Friday, 23 November 2007

External access from a Virtual Environment

We do almost all our CRM development and testing within virtual images. This confers many benefits, but raises issues if you need connect the image to the outside world. One example is when registering software; another is when developing callouts / plugins that communicate with external web services.

The major issue arises with a self-contained image that is a domain controller in its own domain, as well as a SQL server and CRM server. Active Directory depends on DNS, so the image has to be its own DNS server, which forces it to have a fixed IP address, which we place on separate IP private IP subnet (e.g. 192.168.x.0). This essentially prevents this IP address and adapter being used externally. With just the one adapter and IP address, you can’t change the IP address to a dynamic one (e.g. from DHCP), because within the image that breaks DNS, which breaks AD, which breaks CRM.

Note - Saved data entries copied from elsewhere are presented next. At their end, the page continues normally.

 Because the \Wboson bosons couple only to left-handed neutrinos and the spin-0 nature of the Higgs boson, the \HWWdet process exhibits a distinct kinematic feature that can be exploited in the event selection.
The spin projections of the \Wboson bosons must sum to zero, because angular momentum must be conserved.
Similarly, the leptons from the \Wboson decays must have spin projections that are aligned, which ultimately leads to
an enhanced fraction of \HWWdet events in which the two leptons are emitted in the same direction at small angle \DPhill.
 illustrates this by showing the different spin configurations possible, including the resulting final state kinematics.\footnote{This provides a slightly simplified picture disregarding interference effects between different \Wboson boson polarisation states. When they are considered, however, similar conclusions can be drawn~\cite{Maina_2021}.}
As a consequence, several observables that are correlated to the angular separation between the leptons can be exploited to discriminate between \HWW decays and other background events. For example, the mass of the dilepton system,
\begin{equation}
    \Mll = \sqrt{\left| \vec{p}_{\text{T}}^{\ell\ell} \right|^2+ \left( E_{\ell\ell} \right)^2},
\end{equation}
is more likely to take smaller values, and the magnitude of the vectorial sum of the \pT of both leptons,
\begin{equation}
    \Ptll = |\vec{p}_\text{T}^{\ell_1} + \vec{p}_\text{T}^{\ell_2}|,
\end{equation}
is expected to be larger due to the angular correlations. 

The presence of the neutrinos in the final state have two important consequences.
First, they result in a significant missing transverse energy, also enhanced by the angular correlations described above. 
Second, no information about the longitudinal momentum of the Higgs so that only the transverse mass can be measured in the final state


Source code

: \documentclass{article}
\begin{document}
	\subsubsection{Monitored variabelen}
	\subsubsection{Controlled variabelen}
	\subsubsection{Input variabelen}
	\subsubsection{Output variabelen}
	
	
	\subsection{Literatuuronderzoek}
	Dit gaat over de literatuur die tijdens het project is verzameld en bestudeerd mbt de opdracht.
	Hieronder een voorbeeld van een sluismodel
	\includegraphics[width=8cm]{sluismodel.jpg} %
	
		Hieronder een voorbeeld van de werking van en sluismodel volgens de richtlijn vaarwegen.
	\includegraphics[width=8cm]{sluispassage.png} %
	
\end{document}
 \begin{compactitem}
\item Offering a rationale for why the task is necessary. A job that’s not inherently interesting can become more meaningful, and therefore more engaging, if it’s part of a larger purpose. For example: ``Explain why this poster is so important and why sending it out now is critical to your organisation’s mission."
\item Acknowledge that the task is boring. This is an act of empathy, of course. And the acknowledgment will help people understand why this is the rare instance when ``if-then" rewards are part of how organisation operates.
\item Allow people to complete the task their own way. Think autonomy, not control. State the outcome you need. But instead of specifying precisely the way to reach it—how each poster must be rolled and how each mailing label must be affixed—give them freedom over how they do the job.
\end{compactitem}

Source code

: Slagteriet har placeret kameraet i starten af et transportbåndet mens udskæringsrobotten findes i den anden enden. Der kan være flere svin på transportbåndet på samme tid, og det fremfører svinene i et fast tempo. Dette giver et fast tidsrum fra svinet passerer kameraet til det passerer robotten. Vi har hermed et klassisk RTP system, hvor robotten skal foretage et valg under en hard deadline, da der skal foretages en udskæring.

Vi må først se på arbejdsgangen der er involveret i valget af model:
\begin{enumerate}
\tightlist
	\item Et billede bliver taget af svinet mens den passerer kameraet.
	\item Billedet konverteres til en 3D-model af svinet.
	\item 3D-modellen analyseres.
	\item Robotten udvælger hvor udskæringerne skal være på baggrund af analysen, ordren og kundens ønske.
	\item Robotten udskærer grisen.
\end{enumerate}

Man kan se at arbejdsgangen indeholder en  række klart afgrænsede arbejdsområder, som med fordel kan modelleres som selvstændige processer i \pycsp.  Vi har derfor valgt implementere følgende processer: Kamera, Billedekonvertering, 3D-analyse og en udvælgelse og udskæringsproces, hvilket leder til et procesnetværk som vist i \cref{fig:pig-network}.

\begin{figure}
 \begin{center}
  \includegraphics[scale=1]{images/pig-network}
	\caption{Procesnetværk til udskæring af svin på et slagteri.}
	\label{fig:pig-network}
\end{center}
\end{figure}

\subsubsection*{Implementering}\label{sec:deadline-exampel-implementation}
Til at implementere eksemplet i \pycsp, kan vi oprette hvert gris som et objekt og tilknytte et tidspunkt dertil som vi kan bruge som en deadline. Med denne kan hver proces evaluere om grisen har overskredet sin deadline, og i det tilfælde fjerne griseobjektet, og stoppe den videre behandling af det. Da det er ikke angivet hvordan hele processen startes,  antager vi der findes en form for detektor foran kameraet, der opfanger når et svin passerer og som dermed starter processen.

So, the solution; add a separate network adapter to the image, using an external IP address. With Microsoft Virtual PC or Virtual Server, the steps to take are:

  • Turn off the image
  • Add a 2nd network adapter to the image, and associate it with the physical adapter in the host machine
  • Start the image, and set the IP address on the 2nd adapter to something that will work on the external network; either dynamically assigned via DHCP, or to a reserved static address

This resolves the IP addressing issue, and if you only need to connect to an external resource by IP address than that’s as much as you need. However, you may still have a DNS problem. I’ve not investigated all scenarios, but I have met cases when, even if the 2nd adapter is configured for with external DNS server, the image still uses its own DNS server for all DNS requests. In this scenario the simplest solution is to configure a forwarder for the virtual DNS server, so that it forwards all DNS requests that it cannot resolve to your known external DNS server. This can be configured with the DNS management snap-in.